Data records
———
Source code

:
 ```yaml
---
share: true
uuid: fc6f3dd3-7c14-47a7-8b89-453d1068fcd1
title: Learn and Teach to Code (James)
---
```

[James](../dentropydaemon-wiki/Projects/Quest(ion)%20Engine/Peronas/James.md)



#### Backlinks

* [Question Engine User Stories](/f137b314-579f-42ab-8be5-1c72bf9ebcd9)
———
Exercise ▸ Every record is to be repeated exactly as written.

Response for this exercise ▸
Source code

:
 ```yaml
---
share: true
uuid: fc6f3dd3-7c14-47a7-8b89-453d1068fcd1
title: Learn and Teach to Code (James)
---
```

[James](../dentropydaemon-wiki/Projects/Quest(ion)%20Engine/Peronas/James.md)



#### Backlinks

* [Question Engine User Stories](/f137b314-579f-42ab-8be5-1c72bf9ebcd9)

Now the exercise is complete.